Dataset extract
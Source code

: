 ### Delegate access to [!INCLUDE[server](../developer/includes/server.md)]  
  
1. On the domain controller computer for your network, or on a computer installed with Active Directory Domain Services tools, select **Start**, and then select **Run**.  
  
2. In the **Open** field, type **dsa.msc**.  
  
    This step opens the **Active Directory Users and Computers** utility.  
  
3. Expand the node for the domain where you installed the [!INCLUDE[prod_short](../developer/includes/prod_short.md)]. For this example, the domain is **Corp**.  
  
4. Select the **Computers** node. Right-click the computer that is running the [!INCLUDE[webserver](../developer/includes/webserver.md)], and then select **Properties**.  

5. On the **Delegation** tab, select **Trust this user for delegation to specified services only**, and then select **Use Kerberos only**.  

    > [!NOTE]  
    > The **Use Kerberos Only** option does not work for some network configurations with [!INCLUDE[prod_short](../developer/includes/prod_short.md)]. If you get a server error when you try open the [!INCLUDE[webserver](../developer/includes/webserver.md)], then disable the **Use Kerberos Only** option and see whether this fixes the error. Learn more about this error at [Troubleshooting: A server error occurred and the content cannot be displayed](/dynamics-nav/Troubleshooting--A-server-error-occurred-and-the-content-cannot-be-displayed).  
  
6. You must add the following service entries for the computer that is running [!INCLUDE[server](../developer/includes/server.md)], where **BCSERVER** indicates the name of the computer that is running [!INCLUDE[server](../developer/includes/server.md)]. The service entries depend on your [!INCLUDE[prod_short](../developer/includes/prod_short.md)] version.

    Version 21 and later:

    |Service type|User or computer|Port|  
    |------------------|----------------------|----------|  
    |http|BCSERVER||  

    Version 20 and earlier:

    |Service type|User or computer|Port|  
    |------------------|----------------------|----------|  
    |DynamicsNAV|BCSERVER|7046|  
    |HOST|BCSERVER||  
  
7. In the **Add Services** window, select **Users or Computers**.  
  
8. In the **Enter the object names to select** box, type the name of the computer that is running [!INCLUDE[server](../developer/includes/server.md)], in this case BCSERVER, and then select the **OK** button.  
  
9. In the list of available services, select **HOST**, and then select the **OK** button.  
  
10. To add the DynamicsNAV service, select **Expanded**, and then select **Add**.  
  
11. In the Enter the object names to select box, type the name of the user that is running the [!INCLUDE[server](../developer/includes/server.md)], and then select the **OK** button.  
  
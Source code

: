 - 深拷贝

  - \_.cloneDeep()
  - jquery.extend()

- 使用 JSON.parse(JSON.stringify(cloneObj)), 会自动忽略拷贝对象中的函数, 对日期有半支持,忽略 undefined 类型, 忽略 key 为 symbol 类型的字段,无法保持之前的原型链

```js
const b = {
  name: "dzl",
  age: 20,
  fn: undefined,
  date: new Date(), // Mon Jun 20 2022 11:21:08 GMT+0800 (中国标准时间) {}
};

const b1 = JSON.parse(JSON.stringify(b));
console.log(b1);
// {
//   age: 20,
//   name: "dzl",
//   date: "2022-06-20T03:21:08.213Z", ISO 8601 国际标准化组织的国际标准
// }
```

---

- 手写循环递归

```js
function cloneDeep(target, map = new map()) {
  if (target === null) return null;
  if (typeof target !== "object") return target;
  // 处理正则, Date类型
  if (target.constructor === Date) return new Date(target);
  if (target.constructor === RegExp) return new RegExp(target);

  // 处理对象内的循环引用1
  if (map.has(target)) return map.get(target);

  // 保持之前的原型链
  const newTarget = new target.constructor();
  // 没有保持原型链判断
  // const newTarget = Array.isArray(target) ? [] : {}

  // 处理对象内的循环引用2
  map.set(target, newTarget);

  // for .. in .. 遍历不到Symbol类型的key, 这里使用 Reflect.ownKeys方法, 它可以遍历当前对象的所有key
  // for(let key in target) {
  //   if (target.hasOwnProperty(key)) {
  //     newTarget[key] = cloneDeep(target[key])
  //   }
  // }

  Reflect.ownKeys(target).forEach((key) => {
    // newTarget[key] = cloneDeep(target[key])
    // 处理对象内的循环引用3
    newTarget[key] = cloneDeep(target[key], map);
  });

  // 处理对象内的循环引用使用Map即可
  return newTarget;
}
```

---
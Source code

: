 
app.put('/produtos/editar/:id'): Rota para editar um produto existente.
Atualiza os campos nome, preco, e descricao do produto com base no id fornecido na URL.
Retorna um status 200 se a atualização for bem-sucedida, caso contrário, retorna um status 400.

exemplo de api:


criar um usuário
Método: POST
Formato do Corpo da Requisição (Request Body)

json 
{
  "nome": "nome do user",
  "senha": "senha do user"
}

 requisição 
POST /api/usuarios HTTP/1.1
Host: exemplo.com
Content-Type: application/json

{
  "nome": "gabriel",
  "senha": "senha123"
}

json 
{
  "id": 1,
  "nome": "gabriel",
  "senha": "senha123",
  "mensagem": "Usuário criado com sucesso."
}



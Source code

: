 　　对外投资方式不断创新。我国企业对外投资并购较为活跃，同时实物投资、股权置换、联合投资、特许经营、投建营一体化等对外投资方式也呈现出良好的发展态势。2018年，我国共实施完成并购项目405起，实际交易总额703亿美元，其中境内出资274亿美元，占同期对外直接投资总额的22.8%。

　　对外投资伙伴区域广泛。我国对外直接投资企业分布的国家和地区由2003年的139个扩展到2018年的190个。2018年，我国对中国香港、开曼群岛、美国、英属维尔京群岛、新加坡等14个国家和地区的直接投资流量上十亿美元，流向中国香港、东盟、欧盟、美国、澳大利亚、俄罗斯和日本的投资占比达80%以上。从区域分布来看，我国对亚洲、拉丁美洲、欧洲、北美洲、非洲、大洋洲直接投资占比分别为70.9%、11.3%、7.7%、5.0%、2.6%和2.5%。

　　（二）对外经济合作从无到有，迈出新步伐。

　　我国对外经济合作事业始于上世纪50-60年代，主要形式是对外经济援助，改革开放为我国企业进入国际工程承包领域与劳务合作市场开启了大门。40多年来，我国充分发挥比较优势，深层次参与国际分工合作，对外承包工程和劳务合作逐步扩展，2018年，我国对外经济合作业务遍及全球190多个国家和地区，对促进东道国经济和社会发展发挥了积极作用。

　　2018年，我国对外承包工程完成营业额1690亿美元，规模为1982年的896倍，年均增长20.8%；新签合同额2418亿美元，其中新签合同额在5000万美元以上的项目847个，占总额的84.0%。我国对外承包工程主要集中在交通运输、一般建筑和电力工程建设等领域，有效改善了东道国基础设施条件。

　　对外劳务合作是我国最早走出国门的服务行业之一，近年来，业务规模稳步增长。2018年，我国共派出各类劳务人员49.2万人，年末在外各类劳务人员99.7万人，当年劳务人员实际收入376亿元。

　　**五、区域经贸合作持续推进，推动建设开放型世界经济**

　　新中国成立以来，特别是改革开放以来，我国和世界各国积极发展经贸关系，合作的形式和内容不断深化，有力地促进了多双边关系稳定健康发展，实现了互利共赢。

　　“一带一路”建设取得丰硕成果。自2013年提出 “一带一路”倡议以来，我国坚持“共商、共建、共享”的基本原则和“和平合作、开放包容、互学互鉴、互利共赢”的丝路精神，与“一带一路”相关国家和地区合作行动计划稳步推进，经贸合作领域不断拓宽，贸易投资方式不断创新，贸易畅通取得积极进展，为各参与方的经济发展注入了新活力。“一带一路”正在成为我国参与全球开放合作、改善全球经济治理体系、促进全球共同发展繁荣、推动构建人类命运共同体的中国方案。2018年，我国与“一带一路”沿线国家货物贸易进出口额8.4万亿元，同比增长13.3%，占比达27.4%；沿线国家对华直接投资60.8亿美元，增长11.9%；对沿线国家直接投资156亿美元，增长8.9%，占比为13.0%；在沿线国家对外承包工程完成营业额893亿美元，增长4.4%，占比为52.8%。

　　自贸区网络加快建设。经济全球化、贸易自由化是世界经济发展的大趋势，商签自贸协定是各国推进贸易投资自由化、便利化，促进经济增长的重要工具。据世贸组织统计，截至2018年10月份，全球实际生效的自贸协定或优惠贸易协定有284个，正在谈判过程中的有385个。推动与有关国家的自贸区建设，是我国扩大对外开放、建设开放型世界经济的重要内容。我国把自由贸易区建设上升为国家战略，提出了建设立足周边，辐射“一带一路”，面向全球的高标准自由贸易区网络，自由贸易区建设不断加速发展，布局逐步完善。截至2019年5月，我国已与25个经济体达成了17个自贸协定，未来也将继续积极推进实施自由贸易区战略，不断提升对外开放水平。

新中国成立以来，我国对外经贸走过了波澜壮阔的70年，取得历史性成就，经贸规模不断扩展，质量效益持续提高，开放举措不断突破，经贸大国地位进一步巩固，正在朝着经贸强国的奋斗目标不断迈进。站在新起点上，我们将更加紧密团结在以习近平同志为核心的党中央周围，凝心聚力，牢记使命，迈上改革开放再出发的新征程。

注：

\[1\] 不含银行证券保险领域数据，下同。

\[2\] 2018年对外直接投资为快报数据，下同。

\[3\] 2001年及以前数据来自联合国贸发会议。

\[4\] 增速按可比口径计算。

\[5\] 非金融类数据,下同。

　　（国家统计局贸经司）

Exercise requirements
Answer with the count alone: how many lines in the data above have "Reflect" in them?

Response to the exercise
2